■ **THE PROBLEM**: Read the data that follows. Then repeat it exactly.
<<<<
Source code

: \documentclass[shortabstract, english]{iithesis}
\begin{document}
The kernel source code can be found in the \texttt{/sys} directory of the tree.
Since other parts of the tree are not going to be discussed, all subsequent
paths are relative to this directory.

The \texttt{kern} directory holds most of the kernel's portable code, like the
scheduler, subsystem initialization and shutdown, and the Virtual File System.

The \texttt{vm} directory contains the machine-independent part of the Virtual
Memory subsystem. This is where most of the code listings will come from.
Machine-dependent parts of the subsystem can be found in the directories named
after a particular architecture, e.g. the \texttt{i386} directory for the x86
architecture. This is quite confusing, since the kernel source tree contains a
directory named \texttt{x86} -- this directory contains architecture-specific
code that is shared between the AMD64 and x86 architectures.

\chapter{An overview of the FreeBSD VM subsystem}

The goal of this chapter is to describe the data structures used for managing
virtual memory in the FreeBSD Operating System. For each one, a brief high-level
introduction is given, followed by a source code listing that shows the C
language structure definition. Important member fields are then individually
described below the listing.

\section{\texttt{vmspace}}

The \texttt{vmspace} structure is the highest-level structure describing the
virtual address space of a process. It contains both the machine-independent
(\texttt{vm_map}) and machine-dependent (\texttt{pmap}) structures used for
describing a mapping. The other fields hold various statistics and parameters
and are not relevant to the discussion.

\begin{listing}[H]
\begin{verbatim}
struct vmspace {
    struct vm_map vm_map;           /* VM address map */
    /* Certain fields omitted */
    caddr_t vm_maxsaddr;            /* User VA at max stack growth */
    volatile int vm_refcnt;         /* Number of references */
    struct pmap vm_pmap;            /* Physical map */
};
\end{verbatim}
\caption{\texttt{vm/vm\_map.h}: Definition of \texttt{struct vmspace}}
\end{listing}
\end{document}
>>>>
■ **EXERCISE ANSWER**:
Source code

: \documentclass[shortabstract, english]{iithesis}
\begin{document}
The kernel source code can be found in the \texttt{/sys} directory of the tree.
Since other parts of the tree are not going to be discussed, all subsequent
paths are relative to this directory.

The \texttt{kern} directory holds most of the kernel's portable code, like the
scheduler, subsystem initialization and shutdown, and the Virtual File System.

The \texttt{vm} directory contains the machine-independent part of the Virtual
Memory subsystem. This is where most of the code listings will come from.
Machine-dependent parts of the subsystem can be found in the directories named
after a particular architecture, e.g. the \texttt{i386} directory for the x86
architecture. This is quite confusing, since the kernel source tree contains a
directory named \texttt{x86} -- this directory contains architecture-specific
code that is shared between the AMD64 and x86 architectures.

\chapter{An overview of the FreeBSD VM subsystem}

The goal of this chapter is to describe the data structures used for managing
virtual memory in the FreeBSD Operating System. For each one, a brief high-level
introduction is given, followed by a source code listing that shows the C
language structure definition. Important member fields are then individually
described below the listing.

\section{\texttt{vmspace}}

The \texttt{vmspace} structure is the highest-level structure describing the
virtual address space of a process. It contains both the machine-independent
(\texttt{vm_map}) and machine-dependent (\texttt{pmap}) structures used for
describing a mapping. The other fields hold various statistics and parameters
and are not relevant to the discussion.

\begin{listing}[H]
\begin{verbatim}
struct vmspace {
    struct vm_map vm_map;           /* VM address map */
    /* Certain fields omitted */
    caddr_t vm_maxsaddr;            /* User VA at max stack growth */
    volatile int vm_refcnt;         /* Number of references */
    struct pmap vm_pmap;            /* Physical map */
};
\end{verbatim}
\caption{\texttt{vm/vm\_map.h}: Definition of \texttt{struct vmspace}}
\end{listing}
\end{document}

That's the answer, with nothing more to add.